(Task objective): Verbatim copy without pictures. Please print every entry as it stands.
-------- Data to examine --------
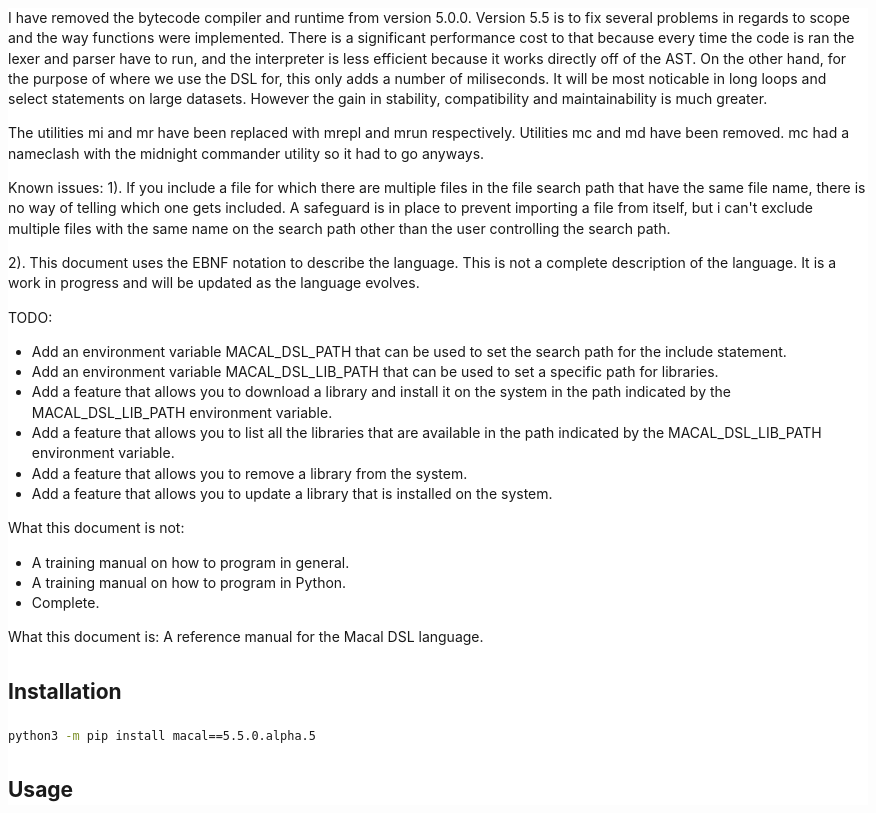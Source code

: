 I have removed the bytecode compiler and runtime from version 5.0.0.
Version 5.5 is to fix several problems in regards to scope and the way functions were implemented.
There is a significant performance cost to that because every time the code is ran the lexer and 
parser have to run, and the interpreter is less efficient because it works directly off of the AST.
On the other hand, for the purpose of where we use the DSL for, this only adds a number of miliseconds.
It will be most noticable in long loops and select statements on large datasets.
However the gain in stability, compatibility and maintainability is much greater.

The utilities mi and mr have been replaced with mrepl and mrun respectively.
Utilities mc and md have been removed.
mc had a nameclash with the midnight commander utility so it had to go anyways.


Known issues:
1).  If you include a file for which there are multiple files in the file search path that have the same file name, 
     there is no way of telling which one gets included.
     A safeguard is in place to prevent importing a file from itself, but i can't exclude multiple files with
     the same name on the search path other than the user controlling the search path.

2).  This document uses the EBNF notation to describe the language. This is not a complete description of the language.
     It is a work in progress and will be updated as the language evolves.


TODO:

- Add an environment variable MACAL_DSL_PATH that can be used to set the search path for the include statement.
- Add an environment variable MACAL_DSL_LIB_PATH that can be used to set a specific path for libraries.
- Add a feature that allows you to download a library and install it on the system in the path indicated by the MACAL_DSL_LIB_PATH environment variable.
- Add a feature that allows you to list all the libraries that are available in the path indicated by the MACAL_DSL_LIB_PATH environment variable.
- Add a feature that allows you to remove a library from the system.
- Add a feature that allows you to update a library that is installed on the system.


What this document is not:
- A training manual on how to program in general.
- A training manual on how to program in Python.
- Complete.

What this document is:
A reference manual for the Macal DSL language.

## Installation

```bash
python3 -m pip install macal==5.5.0.alpha.5
```

## Usage
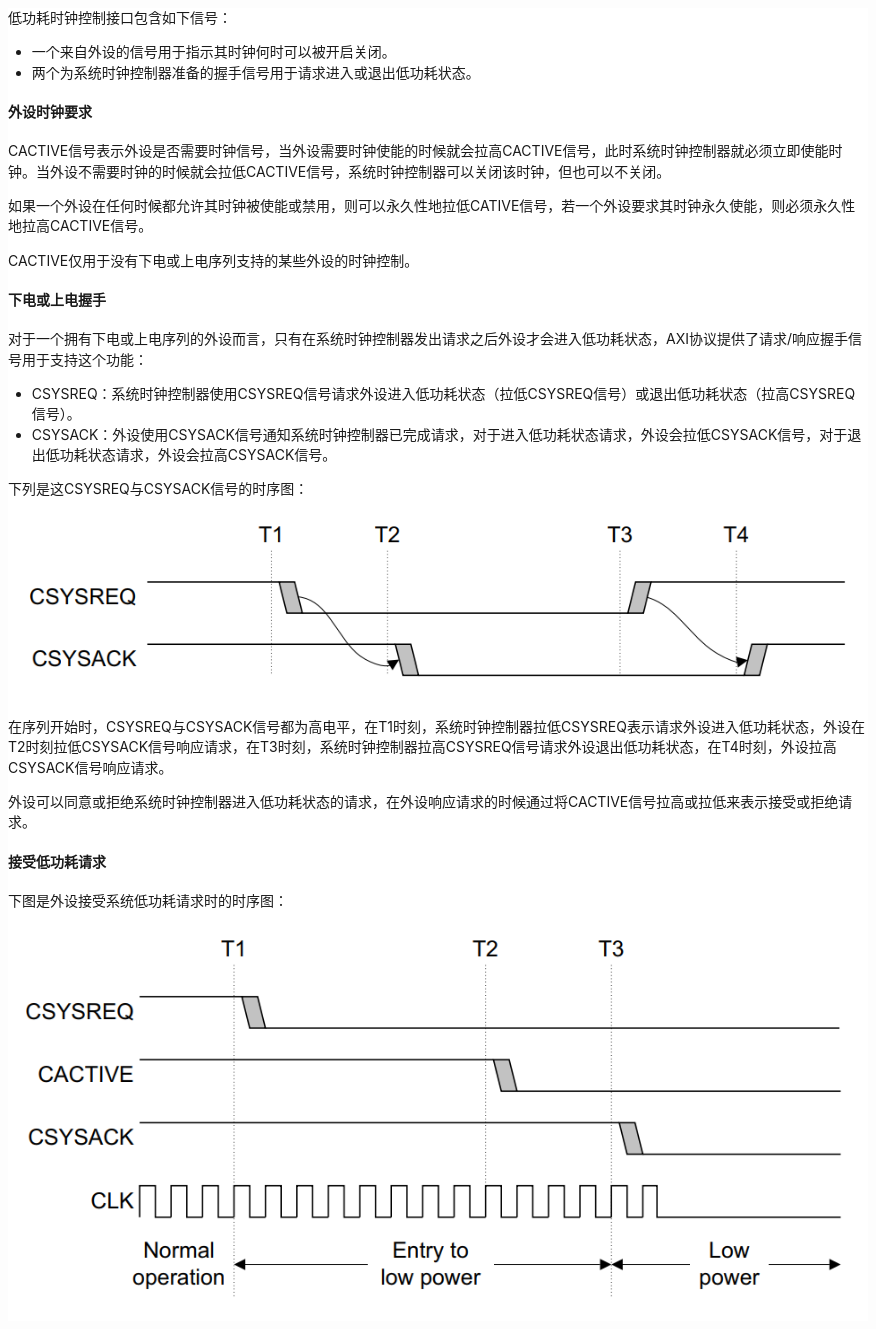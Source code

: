 低功耗时钟控制接口包含如下信号：

* 一个来自外设的信号用于指示其时钟何时可以被开启关闭。
* 两个为系统时钟控制器准备的握手信号用于请求进入或退出低功耗状态。

#### 外设时钟要求

CACTIVE信号表示外设是否需要时钟信号，当外设需要时钟使能的时候就会拉高CACTIVE信号，此时系统时钟控制器就必须立即使能时钟。当外设不需要时钟的时候就会拉低CACTIVE信号，系统时钟控制器可以关闭该时钟，但也可以不关闭。

如果一个外设在任何时候都允许其时钟被使能或禁用，则可以永久性地拉低CATIVE信号，若一个外设要求其时钟永久使能，则必须永久性地拉高CACTIVE信号。

CACTIVE仅用于没有下电或上电序列支持的某些外设的时钟控制。

#### 下电或上电握手

对于一个拥有下电或上电序列的外设而言，只有在系统时钟控制器发出请求之后外设才会进入低功耗状态，AXI协议提供了请求/响应握手信号用于支持这个功能：

* CSYSREQ：系统时钟控制器使用CSYSREQ信号请求外设进入低功耗状态（拉低CSYSREQ信号）或退出低功耗状态（拉高CSYSREQ信号）。
* CSYSACK：外设使用CSYSACK信号通知系统时钟控制器已完成请求，对于进入低功耗状态请求，外设会拉低CSYSACK信号，对于退出低功耗状态请求，外设会拉高CSYSACK信号。

下列是这CSYSREQ与CSYSACK信号的时序图：

![avatar](pic/12.png)

在序列开始时，CSYSREQ与CSYSACK信号都为高电平，在T1时刻，系统时钟控制器拉低CSYSREQ表示请求外设进入低功耗状态，外设在T2时刻拉低CSYSACK信号响应请求，在T3时刻，系统时钟控制器拉高CSYSREQ信号请求外设退出低功耗状态，在T4时刻，外设拉高CSYSACK信号响应请求。

外设可以同意或拒绝系统时钟控制器进入低功耗状态的请求，在外设响应请求的时候通过将CACTIVE信号拉高或拉低来表示接受或拒绝请求。

#### 接受低功耗请求

下图是外设接受系统低功耗请求时的时序图：

![avatar](pic/13.png)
--------
(Solution for this exercise):
Source code

: I have removed the bytecode compiler and runtime from version 5.0.0.
Version 5.5 is to fix several problems in regards to scope and the way functions were implemented.
There is a significant performance cost to that because every time the code is ran the lexer and 
parser have to run, and the interpreter is less efficient because it works directly off of the AST.
On the other hand, for the purpose of where we use the DSL for, this only adds a number of miliseconds.
It will be most noticable in long loops and select statements on large datasets.
However the gain in stability, compatibility and maintainability is much greater.

The utilities mi and mr have been replaced with mrepl and mrun respectively.
Utilities mc and md have been removed.
mc had a nameclash with the midnight commander utility so it had to go anyways.


Known issues:
1).  If you include a file for which there are multiple files in the file search path that have the same file name, 
     there is no way of telling which one gets included.
     A safeguard is in place to prevent importing a file from itself, but i can't exclude multiple files with
     the same name on the search path other than the user controlling the search path.

2).  This document uses the EBNF notation to describe the language. This is not a complete description of the language.
     It is a work in progress and will be updated as the language evolves.


TODO:

- Add an environment variable MACAL_DSL_PATH that can be used to set the search path for the include statement.
- Add an environment variable MACAL_DSL_LIB_PATH that can be used to set a specific path for libraries.
- Add a feature that allows you to download a library and install it on the system in the path indicated by the MACAL_DSL_LIB_PATH environment variable.
- Add a feature that allows you to list all the libraries that are available in the path indicated by the MACAL_DSL_LIB_PATH environment variable.
- Add a feature that allows you to remove a library from the system.
- Add a feature that allows you to update a library that is installed on the system.


What this document is not:
- A training manual on how to program in general.
- A training manual on how to program in Python.
- Complete.

What this document is:
A reference manual for the Macal DSL language.

## Installation

```bash
python3 -m pip install macal==5.5.0.alpha.5
```

## Usage
Source code

: 低功耗时钟控制接口包含如下信号：

* 一个来自外设的信号用于指示其时钟何时可以被开启关闭。
* 两个为系统时钟控制器准备的握手信号用于请求进入或退出低功耗状态。

#### 外设时钟要求

CACTIVE信号表示外设是否需要时钟信号，当外设需要时钟使能的时候就会拉高CACTIVE信号，此时系统时钟控制器就必须立即使能时钟。当外设不需要时钟的时候就会拉低CACTIVE信号，系统时钟控制器可以关闭该时钟，但也可以不关闭。

如果一个外设在任何时候都允许其时钟被使能或禁用，则可以永久性地拉低CATIVE信号，若一个外设要求其时钟永久使能，则必须永久性地拉高CACTIVE信号。

CACTIVE仅用于没有下电或上电序列支持的某些外设的时钟控制。

#### 下电或上电握手

对于一个拥有下电或上电序列的外设而言，只有在系统时钟控制器发出请求之后外设才会进入低功耗状态，AXI协议提供了请求/响应握手信号用于支持这个功能：

* CSYSREQ：系统时钟控制器使用CSYSREQ信号请求外设进入低功耗状态（拉低CSYSREQ信号）或退出低功耗状态（拉高CSYSREQ信号）。
* CSYSACK：外设使用CSYSACK信号通知系统时钟控制器已完成请求，对于进入低功耗状态请求，外设会拉低CSYSACK信号，对于退出低功耗状态请求，外设会拉高CSYSACK信号。

下列是这CSYSREQ与CSYSACK信号的时序图：

![avatar](pic/12.png)

在序列开始时，CSYSREQ与CSYSACK信号都为高电平，在T1时刻，系统时钟控制器拉低CSYSREQ表示请求外设进入低功耗状态，外设在T2时刻拉低CSYSACK信号响应请求，在T3时刻，系统时钟控制器拉高CSYSREQ信号请求外设退出低功耗状态，在T4时刻，外设拉高CSYSACK信号响应请求。

外设可以同意或拒绝系统时钟控制器进入低功耗状态的请求，在外设响应请求的时候通过将CACTIVE信号拉高或拉低来表示接受或拒绝请求。

#### 接受低功耗请求

下图是外设接受系统低功耗请求时的时序图：

![avatar](pic/13.png)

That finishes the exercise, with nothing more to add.